Mother’s Day for Peace

We tend to think of Mother’s day as a commercial ‘Hallmark’ greeting card kind of day to recognize mothers with cards, flowers and gifts. Celebrations of mothers and motherhood can be traced back to the ancient Greeks and Romans and our current commercialism around the holiday, and the role of mothers in families is indeed deeply rooted in our lives and culture. Nevertheless, the often overlooked herstory of the day is more aligned with the work of advocates and activists promoting peace and nonviolence and resonates with the early organizing efforts of our foremothers Ann Jarvis and Julia Ward Howe.

The herstory of the day is grounded in honoring women’s commitment to the past, present and future of our families and the world at both personal and political levels. It honors those who acted on behalf of not only their own children but of the future generations. So as in the past we work today to recall the origins of Mother’s Day’s as a call to women (and men) to join together to rise up to oppose war and violence.

In the words of Julia Ward Howe’s in 1870 her Mother’s Day proclamation:

Arise then…women of this day!
Arise, all women who have hearts!
Whether your baptism be of water or of tears!
Say firmly:
“We will not have questions answered by irrelevant agencies,
Our husbands will not come to us, reeking with carnage,
For caresses and applause.
Our sons shall not be taken from us to unlearn
All that we have been able to teach them of charity, mercy and patience ………

………In the name of womanhood and humanity, I earnestly ask
That a general congress of women without limit of nationality,
May be appointed and held at someplace deemed most convenient
And the earliest period consistent with its objects,
To promote the alliance of the different nationalities,
The amicable settlement of international questions,
The great and general interests of peace.

 

The full proclamation can be found at: http://womenshistory.about.com/od/howejwriting/a/mothers_day.htm

Mama+Baby-Haiti
picture credit: Janett Forte

“Mother’s Day is the legacy of Anna Jarvis and her mother Ann Jarvis. At the heart of the traditions around Mother’s Day are themes of honoring mothers, compassion, peace, reconciliation, and social action.”

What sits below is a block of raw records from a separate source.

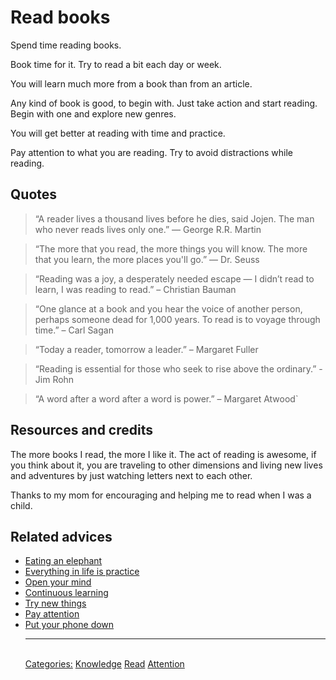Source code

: # Read books

Spend time reading books.

Book time for it. Try to read a bit each day or week.

You will learn much more from a book than from an article.

Any kind of book is good, to begin with. Just take action and start reading. Begin with one and explore new genres.

You will get better at reading with time and practice.

Pay attention to what you are reading. Try to avoid distractions while reading.

## Quotes

> “A reader lives a thousand lives before he dies, said Jojen. The man who never reads lives only one.” ― George R.R. Martin

> “The more that you read, the more things you will know. The more that you learn, the more places you'll go.” ― Dr. Seuss

> “Reading was a joy, a desperately needed escape — I didn’t read to learn, I was reading to read.” – Christian Bauman

> “One glance at a book and you hear the voice of another person, perhaps someone dead for 1,000 years. To read is to voyage through time.” – Carl Sagan

> “Today a reader, tomorrow a leader.” – Margaret Fuller

> “Reading is essential for those who seek to rise above the ordinary.” - Jim Rohn

> “A word after a word after a word is power.” – Margaret Atwood`

## Resources and credits

The more books I read, the more I like it. The act of reading is awesome, if you think about it, you are traveling to other dimensions and living new lives and adventures by just watching letters next to each other.

Thanks to my mom for encouraging and helping me to read when I was a child.

## Related advices

- [Eating an elephant](../Eating%20an%20elephant/index.md)
- [Everything in life is practice](../Everything%20in%20life%20is%20practice/index.md)
- [Open your mind](../Open%20your%20mind/index.md)
- [Continuous learning](../Continuous%20learning/index.md)
- [Try new things](../Try%20new%20things/index.md)
- [Pay attention](../Pay%20attention/index.md)
- [Put your phone down](../Put%20your%20phone%20down/index.md)<hr/><br/>[Categories:](../Categories/index.md) [Knowledge](../Categories/Knowledge.md) [Read](../Categories/Read.md) [Attention](../Categories/Attention.md)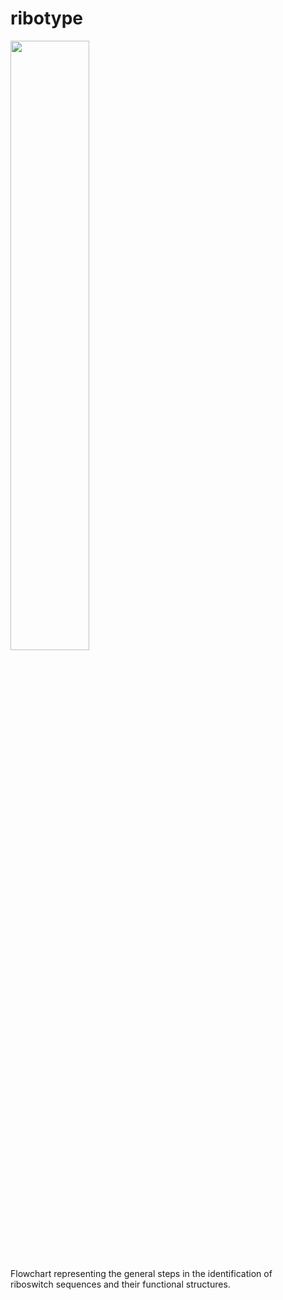 # ribotype
<img src="https://github.com/adrbrodz/adrbrodz.github.io/blob/main/src/ribotype-flow2.png?raw=true" width="50%" height="50%">

Flowchart representing the general steps in the identification of </br>
riboswitch sequences and their functional structures.

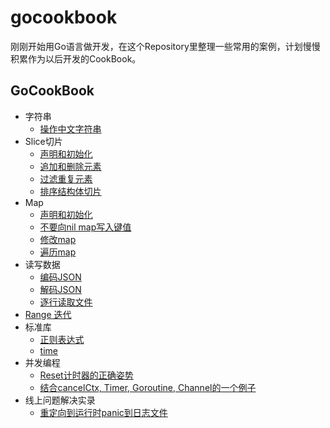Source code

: # gocookbook


刚刚开始用Go语言做开发，在这个Repository里整理一些常用的案例，计划慢慢积累作为以后开发的CookBook。

## GoCookBook
- 字符串
  - [操作中文字符串](https://github.com/kevinyan815/gocookbook/issues/11)
- Slice切片
  - [声明和初始化](https://github.com/kevinyan815/gocookbook/issues/3)
  - [追加和删除元素](https://github.com/kevinyan815/gocookbook/issues/4)
  - [过滤重复元素](https://github.com/kevinyan815/gocookbook/issues/5)
  - [排序结构体切片](https://github.com/kevinyan815/gocookbook/issues/12)
- Map
  - [声明和初始化](https://github.com/kevinyan815/gocookbook/issues/6)
  - [不要向nil map写入键值](https://github.com/kevinyan815/gocookbook/issues/7)
  - [修改map](https://github.com/kevinyan815/gocookbook/issues/8)
  - [遍历map](https://github.com/kevinyan815/gocookbook/issues/15)
- 读写数据
  - [编码JSON](https://github.com/kevinyan815/gocookbook/issues/2)
  - [解码JSON](https://github.com/kevinyan815/gocookbook/issues/1)
  - [逐行读取文件](https://github.com/kevinyan815/gocookbook/issues/13)
- [Range 迭代](https://github.com/kevinyan815/gocookbook/issues/15)
- 标准库
  - [正则表达式](https://github.com/kevinyan815/gocookbook/issues/9)
  - [time](https://github.com/kevinyan815/gocookbook/issues/14)
- 并发编程
  - [Reset计时器的正确姿势](https://github.com/kevinyan815/gocookbook/issues/17)
  - [结合cancelCtx, Timer, Goroutine, Channel的一个例子](https://github.com/kevinyan815/gocookbook/issues/18)
- 线上问题解决实录
  - [重定向到运行时panic到日志文件](https://github.com/kevinyan815/gocookbook/issues/19)
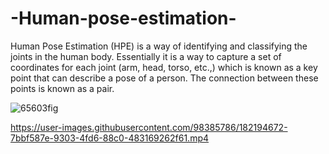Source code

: # -Human-pose-estimation-

Human Pose Estimation (HPE) is a way of identifying and classifying the joints in the human body. Essentially it is a way to capture a set of coordinates for each joint (arm, head, torso, etc.,) which is known as a key point that can describe a pose of a person. The connection between these points is known as a pair.


![65603fig](https://user-images.githubusercontent.com/98385786/182195306-8a415f42-cd50-49a5-ae59-74c7cb948f84.png)





https://user-images.githubusercontent.com/98385786/182194672-7bbf587e-9303-4fd6-88c0-483169262f61.mp4



 
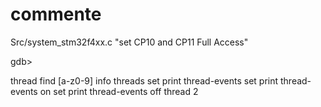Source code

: commente 
=========
Src/system_stm32f4xx.c
	"set CP10 and CP11 Full Access"


gdb>

thread find [a-z0-9]
info threads
set print thread-events
set print thread-events on
set print thread-events off
thread 2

Perhaps in honoring our mothers this year we can reframe our Hallmark holiday to one that recalls the shoulders we stand on and the gifts of our early foremother’s in organizing for peace this Mother’s Day.  We can consider the legacy we are leaving and we can remind each other that peace, kindness, non-violence, equality and stewardship of the earth are values we all hold and work towards- together for ourselves and for future generations.

Happy Mother’s Day for Peace.

Janett Forte is a ‘mostly’ retired social worker. She is a governing body member of the Action Alliance and has been involved in the movement to end violence against women for over 30 years. She previously worked at Virginia Commonwealth University and coordinated services in Chesterfield County through the Domestic Violence Resource Center, an office she designed. She started her advocacy work at the YWCA in Richmond.  Retirement life has offered opportunities for travel both personally and professionally to places including service trips to Haiti, Guatemala, Philippines and Honduras and pleasure trips to Hawaii, Costa Rica and Italy. Janett is the mother of one son, Sean.